• [Extracted information]:
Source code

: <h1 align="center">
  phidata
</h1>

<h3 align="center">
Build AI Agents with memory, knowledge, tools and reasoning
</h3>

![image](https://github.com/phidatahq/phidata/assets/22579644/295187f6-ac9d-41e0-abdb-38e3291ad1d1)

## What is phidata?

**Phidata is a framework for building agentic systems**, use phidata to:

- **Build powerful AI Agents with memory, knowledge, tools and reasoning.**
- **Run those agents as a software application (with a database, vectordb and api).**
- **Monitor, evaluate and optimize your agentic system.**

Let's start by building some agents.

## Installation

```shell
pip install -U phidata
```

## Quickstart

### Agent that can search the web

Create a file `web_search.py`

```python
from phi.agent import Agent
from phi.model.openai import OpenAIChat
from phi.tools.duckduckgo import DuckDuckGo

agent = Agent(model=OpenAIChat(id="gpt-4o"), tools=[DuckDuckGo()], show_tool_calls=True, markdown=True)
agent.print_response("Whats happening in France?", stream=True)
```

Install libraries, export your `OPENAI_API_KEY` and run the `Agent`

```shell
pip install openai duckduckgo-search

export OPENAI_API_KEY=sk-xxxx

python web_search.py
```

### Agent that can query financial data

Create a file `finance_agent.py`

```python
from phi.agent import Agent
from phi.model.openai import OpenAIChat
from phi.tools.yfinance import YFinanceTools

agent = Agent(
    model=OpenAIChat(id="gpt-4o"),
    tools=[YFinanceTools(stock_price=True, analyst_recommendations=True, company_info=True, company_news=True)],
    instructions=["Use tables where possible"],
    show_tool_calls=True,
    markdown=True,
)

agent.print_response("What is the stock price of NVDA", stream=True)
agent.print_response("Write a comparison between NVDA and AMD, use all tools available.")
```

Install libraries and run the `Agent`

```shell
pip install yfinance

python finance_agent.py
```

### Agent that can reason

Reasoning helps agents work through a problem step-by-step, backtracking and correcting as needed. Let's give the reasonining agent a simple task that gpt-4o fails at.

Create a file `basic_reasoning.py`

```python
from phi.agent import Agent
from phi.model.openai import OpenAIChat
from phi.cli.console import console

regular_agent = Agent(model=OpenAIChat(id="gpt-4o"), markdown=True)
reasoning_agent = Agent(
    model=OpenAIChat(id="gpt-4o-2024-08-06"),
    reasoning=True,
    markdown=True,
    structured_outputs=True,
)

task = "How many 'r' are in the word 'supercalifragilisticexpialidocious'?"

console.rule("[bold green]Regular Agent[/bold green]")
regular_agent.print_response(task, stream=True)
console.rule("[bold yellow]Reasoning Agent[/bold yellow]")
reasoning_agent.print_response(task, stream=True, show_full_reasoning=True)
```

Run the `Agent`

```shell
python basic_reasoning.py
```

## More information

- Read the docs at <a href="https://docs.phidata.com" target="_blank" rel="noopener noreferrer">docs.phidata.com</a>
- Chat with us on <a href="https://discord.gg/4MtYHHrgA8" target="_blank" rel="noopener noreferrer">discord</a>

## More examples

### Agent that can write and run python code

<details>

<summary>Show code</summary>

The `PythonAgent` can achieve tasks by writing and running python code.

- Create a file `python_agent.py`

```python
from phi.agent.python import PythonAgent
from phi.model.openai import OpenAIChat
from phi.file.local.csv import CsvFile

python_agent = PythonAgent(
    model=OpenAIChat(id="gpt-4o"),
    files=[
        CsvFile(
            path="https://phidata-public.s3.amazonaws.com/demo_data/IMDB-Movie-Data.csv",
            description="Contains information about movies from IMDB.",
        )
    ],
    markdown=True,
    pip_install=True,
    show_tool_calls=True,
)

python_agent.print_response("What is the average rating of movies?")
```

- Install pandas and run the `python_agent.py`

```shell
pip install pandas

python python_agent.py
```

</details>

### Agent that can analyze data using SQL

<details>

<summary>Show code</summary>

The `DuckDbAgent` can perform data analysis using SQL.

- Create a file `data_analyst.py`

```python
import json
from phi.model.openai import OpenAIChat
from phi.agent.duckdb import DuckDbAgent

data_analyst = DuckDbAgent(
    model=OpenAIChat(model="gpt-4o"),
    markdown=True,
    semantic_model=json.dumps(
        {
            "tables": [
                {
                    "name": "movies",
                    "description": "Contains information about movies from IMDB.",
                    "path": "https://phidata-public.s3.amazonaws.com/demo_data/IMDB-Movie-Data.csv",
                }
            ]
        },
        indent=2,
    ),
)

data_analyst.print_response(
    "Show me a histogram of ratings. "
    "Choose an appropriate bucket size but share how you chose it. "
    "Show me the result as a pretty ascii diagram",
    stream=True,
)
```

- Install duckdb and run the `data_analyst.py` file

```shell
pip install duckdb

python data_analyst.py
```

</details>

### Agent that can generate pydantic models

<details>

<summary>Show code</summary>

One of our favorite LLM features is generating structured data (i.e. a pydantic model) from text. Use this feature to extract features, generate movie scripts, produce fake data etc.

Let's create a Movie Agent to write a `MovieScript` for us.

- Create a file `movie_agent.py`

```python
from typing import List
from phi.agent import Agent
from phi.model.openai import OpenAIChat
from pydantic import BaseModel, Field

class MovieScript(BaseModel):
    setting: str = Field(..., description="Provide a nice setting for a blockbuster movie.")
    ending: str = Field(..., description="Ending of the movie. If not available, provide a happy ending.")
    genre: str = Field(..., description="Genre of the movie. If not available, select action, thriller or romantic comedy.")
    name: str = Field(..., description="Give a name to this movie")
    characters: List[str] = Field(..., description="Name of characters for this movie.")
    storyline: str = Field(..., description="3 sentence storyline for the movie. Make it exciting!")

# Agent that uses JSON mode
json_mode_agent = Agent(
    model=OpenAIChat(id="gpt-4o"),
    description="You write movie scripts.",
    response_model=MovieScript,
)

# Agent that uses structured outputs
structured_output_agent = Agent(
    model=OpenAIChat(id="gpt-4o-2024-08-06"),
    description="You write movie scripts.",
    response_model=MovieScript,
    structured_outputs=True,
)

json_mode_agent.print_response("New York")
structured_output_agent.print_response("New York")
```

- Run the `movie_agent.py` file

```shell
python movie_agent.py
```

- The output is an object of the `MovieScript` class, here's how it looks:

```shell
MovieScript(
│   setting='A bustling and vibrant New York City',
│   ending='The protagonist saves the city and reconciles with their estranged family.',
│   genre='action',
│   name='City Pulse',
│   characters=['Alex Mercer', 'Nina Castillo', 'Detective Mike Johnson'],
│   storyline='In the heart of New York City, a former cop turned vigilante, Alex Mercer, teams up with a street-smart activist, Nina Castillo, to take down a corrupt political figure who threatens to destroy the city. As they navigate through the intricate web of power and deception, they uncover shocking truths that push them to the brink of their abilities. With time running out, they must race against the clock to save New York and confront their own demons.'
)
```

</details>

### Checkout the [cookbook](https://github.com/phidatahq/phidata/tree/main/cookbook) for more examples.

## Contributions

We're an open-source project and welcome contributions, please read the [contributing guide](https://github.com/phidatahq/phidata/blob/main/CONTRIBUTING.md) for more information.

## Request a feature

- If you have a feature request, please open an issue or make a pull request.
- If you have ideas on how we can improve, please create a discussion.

• [Work task]:
Report how many lines in the data contain the word "libraries", with no words besides the number.

• [Result for this exercise]:
2